Every player not named Mike Trout goes through peaks and valleys relative to their own overall production. However, not many hitters do so to the same extremes of Yankees catcher Gary Sánchez. Having lived through 2016 and 2017 seasons, it’s impossible to forget that he’s still the guy who homered at least nine times in a month on five separate occasions, including months of 11 and 12 ding-dongs respectively. At his highs, Sánchez has been the best-hitting catcher in the majors, but at his more recent lows, he’s performed so poorly he’s become borderline unplayable.

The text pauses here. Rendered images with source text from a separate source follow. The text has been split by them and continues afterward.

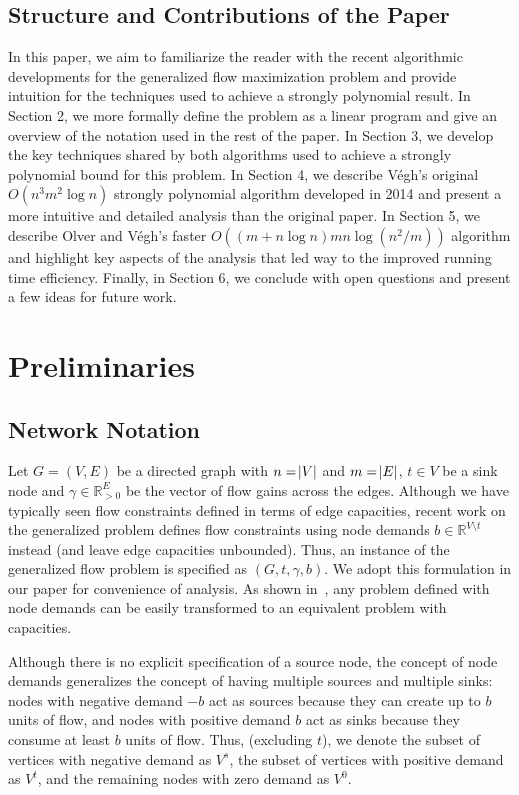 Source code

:\documentclass[11pt]{article}
\theoremstyle{definition}
\theoremstyle{definition}
\newcommand{\R}{\mathbb{R}}
\newcommand{\vsrc}{V^{s}}
\newcommand{\vsink}{V^{t}}
\newcommand{\vz}{V^{0}}
\newcommand{\todo}[1]{}%
\begin{document}
	\subsection{Structure and Contributions of the Paper}\label{sec:structure}
	In this paper, we aim to
	familiarize the reader with the recent algorithmic developments for the
	generalized flow maximization problem and provide intuition for the techniques
	used to achieve a strongly polynomial result. In Section 2, we more formally
	define the problem as a linear program and give an overview of the notation
	used in the rest of the paper. In Section 3, we develop the key techniques
	shared by both algorithms used to achieve a strongly polynomial bound for this
	problem. In Section 4, we describe Végh's original $O(n^3m^2 \log n)$ strongly
	polynomial algorithm developed in 2014 and present a more intuitive and
	detailed analysis than the original paper. In Section 5, we describe Olver and
	Végh's faster $O((m + n\log n)mn\log(n^2 / m))$ algorithm and highlight key
	aspects of the analysis that led way to the improved running time efficiency.
	Finally, in Section 6, we conclude with open questions and present a few ideas
	for future work.
	\todo{Update when we're done.}
    
\section{Preliminaries}\label{sec:prelim}

	\subsection{Network Notation}\label{sec:notation}
	Let $G=(V,E)$ be a directed graph with $n=\abs{V}$ and $m=\abs{E}$,
	$t \in V$ be a sink node and $\gamma \in \R_{>0}^E$ be the vector of flow gains
	across the edges. Although we have typically seen flow constraints defined in terms of
	edge capacities, recent work on the generalized problem defines flow
	constraints using node demands $b \in \R^{V \setminus t}$ instead (and leave
	edge capacities unbounded). Thus, an instance of the generalized flow problem
	is specified as $(G, t, \gamma, b)$.
	We adopt this formulation in our paper for
	convenience of analysis. As shown in~\cite{Vegh2013}, any problem defined with
	node demands can be easily transformed to an equivalent problem with
	capacities. 

	Although there is no explicit specification of a source node, the concept of
	node demands generalizes the concept of having multiple sources and multiple
	sinks: nodes with negative demand $-b$ act as sources because they can create
	up to $b$ units of flow, and nodes with positive demand $b$ act as sinks 
	because they consume at least $b$ units of flow. Thus, (excluding $t$), we denote the subset of
	vertices with negative demand as $\vsrc$, the subset of vertices with positive
	demand as $\vsink$, and the remaining nodes with zero demand as $\vz$.
\end{document}
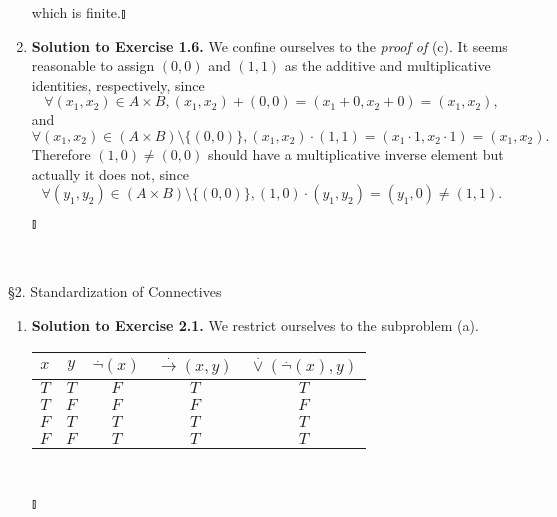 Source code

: \begin{enumerate}[1.]
\[\]
which is finite.\nolinebreak\hfill$\talloblong$
%
\item \textbf{Solution to Exercise 1.6.}
We confine ourselves to the \textit{proof of} (c). It seems reasonable to assign $(0,0)$ and $(1,1)$ as the additive and multiplicative identities, respectively, since
\[
\forall (x_1, x_2) \in A \times B, (x_1, x_2) + (0, 0) = (x_1 + 0, x_2 + 0) = (x_1, x_2),
\]
and
\[
\forall (x_1, x_2) \in (A \times B) \setminus \{ (0,0) \}, (x_1, x_2) \cdot (1, 1) = (x_1 \cdot 1, x_2 \cdot 1) = (x_1, x_2).
\]
Therefore $(1,0) \not = (0,0)$ should have a multiplicative inverse element but actually it does not, since
\[
\forall (y_1, y_2) \in (A \times B) \setminus \{ (0,0) \}, (1,0) \cdot (y_1, y_2) = (y_1, 0) \neq (1,1).
\]
\begin{flushright}$\talloblong$\end{flushright}
\end{enumerate}
\ 
\\
\\
{\large \S2. Standardization of Connectives}
\begin{enumerate}[1.]
\item \textbf{Solution to Exercise 2.1.} We restrict ourselves to the subproblem (a).
\begin{tabular}{cc|c|c|c}
$x$ & $y$ & $\stackrel{.}{\neg}(x)$ & $\stackrel{.}{\rightarrow}(x, y)$ & $\stackrel{.}{\lor}(\stackrel{.}{\neg}(x), y)$ \\ \hline
$T$ & $T$ & $F$ & $T$ & $T$ \\
$T$ & $F$ & $F$ & $F$ & $F$ \\
$F$ & $T$ & $T$ & $T$ & $T$ \\
$F$ & $F$ & $T$ & $T$ & $T$
\end{tabular}
\ 
\\\begin{flushright}$\talloblong$\end{flushright}
\end{enumerate}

After homers on each of the first two days of the season, Sánchez regressed towards production in line with his meager 2020 campaign. Through the end of April, he’d batted a buck-ninety with a .291 wOBA. Only in the past month has he started to find his groove, showing some improvement against fastballs, the pitch that he once dominated yet had recently found especially troublesome over the past season and change. While Sánchez is still not clubbing homers at historic rates — like he’d been apt to do in the past couple of odd-numbered years (67 of his 121 career homers in 2017 and 2019 combined) — he’s found a new way to stabilize his offensive production.
In each of the past few seasons, Gary’s struggled to maintain a consistently disciplined approach at the plate. Coupled with his propensity for swings and misses, his consistently below-average chase rate led to elevated strikeout totals, averaging more than a K per game played in all but one of his big league seasons. This year however, he’s somewhat mitigated the toll of a near 30 percent strikeout rate, the second-highest mark of his career, with a career-best chase rate. That’s led to a career-high walk rate of 13.3 percent, good for the 87th percentile in the majors.
Despite still hitting just .207, Sánchez has elevated his offensive production to roughly MLB average by most advanced metrics via his frequent free trips to first. His wOBA and xWOBA straddle either side of their respective ML averages, and his wRC+ of 99 and OPS+ of 97 tell similar stories. It’s not Sánchez’s best-case scenario by any stretch, but for a catcher, offensive production around the league average is good enough to get the job done.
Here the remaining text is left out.